Bible - Printed Book




Basel, (Switzerland)


Greek and Latin


Printed on Vellum


13 3/4 × 9 1/4 × 2 1/2 in. (34.9 × 23.5 × 6.4 cm)

Exhibit Location

On View in The History of the Bible, Revolutionary Words

Erasmus’s crowning achievement in Bible translation was the first published print edition of the Greek New Testament. It was issued in 1516, four years before the Complutensian Polyglot, which was printed in six volumes between 1514 and 1517 but delayed for publication until 1520 waiting for papal approval. This second of five editions of Erasmus’s New Testament, issued in 1519, corrected many typographical errors in the first edition. It contains the Greek text and Latin translation, shown in parallel columns. It also includes a number of prefaces, letters, and other supplementary material, including a dedication to Pope Leo X. Erasmus’s second edition New Testament was largely the basis for many New Testament translations which followed, and renowned Bible translators, including Luther and Tyndale, owned copies.

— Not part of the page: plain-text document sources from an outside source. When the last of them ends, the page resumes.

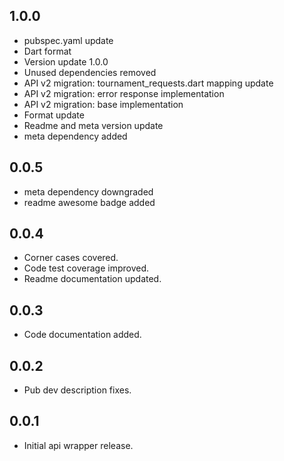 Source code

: ## 1.0.0

* pubspec.yaml update
* Dart format 
* Version update 1.0.0
* Unused dependencies removed
* API v2 migration: tournament_requests.dart mapping update
* API v2 migration: error response implementation
* API v2 migration: base implementation
* Format update
* Readme and meta version update
* meta dependency added

## 0.0.5

* meta dependency downgraded
* readme awesome badge added

## 0.0.4

* Corner cases covered.
* Code test coverage improved.
* Readme documentation updated.

## 0.0.3

* Code documentation added.
 
## 0.0.2

* Pub dev description fixes. 

## 0.0.1

* Initial api wrapper release.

Printed in 1519 by Johann Froben, Basel, Switzerland. Acquired by Windpreihl.[1] Acquired in 1822 by Keller, a provincial officer, likely Germany.[2] Acquired in 1823 by an unknown individual in Husen, likely Germany.[3] Acquired in 1824 by one or more provincials, eventually in Husen [Husan], likely Germany.[4] Acquired by 1913 by Fla [. . .] ian.[5] Acquired by 1913 by Thomas Hodgkin, Newcastle, England.[6] Acquired by 2011 by David C. Lachman, Wyncote, Pennsylvania;[7] Purchased in 2011 by Green Collection, Oklahoma City, Oklahoma; Donated in 2014 to Museum of the Bible, Washington, DC.

Notes: [1] A not fully legible inscription on the front endpapers before the back cover reads roughly: “Windpreihl in A,” followed by numbers, perhaps measurements, likely from a different hand. This could refer to a region rather than an individual name. The exact date is unknown, except that this ownership would have happened before 2011. [2] An inscription on the front endpapers reads: “Keller Parochus et Deputatus in Ecclesiopago. 1822.” Keller may also simply refer to a cellar. Another inscription suggests that this may be Joseph Keller, of a region known as Cure, and before this, the region of Bachus: an inscription added to a woodcut print at the beginning of the General Epistles reads: “Jos. Keller Cure De Vohren Bachus.” Bachus may refer to a region in Germany, known for its wines. [3] An inscription on the front endpapers reads: “Dein[de] in Husen ante silvano. 1823.” This is perhaps the same individual as in the previous entry. [4] A not fully legible inscription in three lines in different hands on the rear endpapers reads: “Sum Parochi . . . [illegible] . . . magensis”; “Sum Parochi Kirchdorfensis”; and “Tandem Parochi Husani ante Silvam. 1824.” [5] A not fully legible inscription on the endpapers reads: “Thomas Hodgkin from Fla [. . .] ian.” [6] A bookplate from Thomas Hodgkin, Newcastle, is pasted inside the front cover. “Harry Soane London” appears immediately below the bookplate logo. This is likely Hodgkin the historian (1831–1913) rather than Hodgkin the physician (1798–1866). [7] Museum of the Bible spoke with David Lachman’s wife by telephone on October 31, 2019, but the Lachmans provided no further information.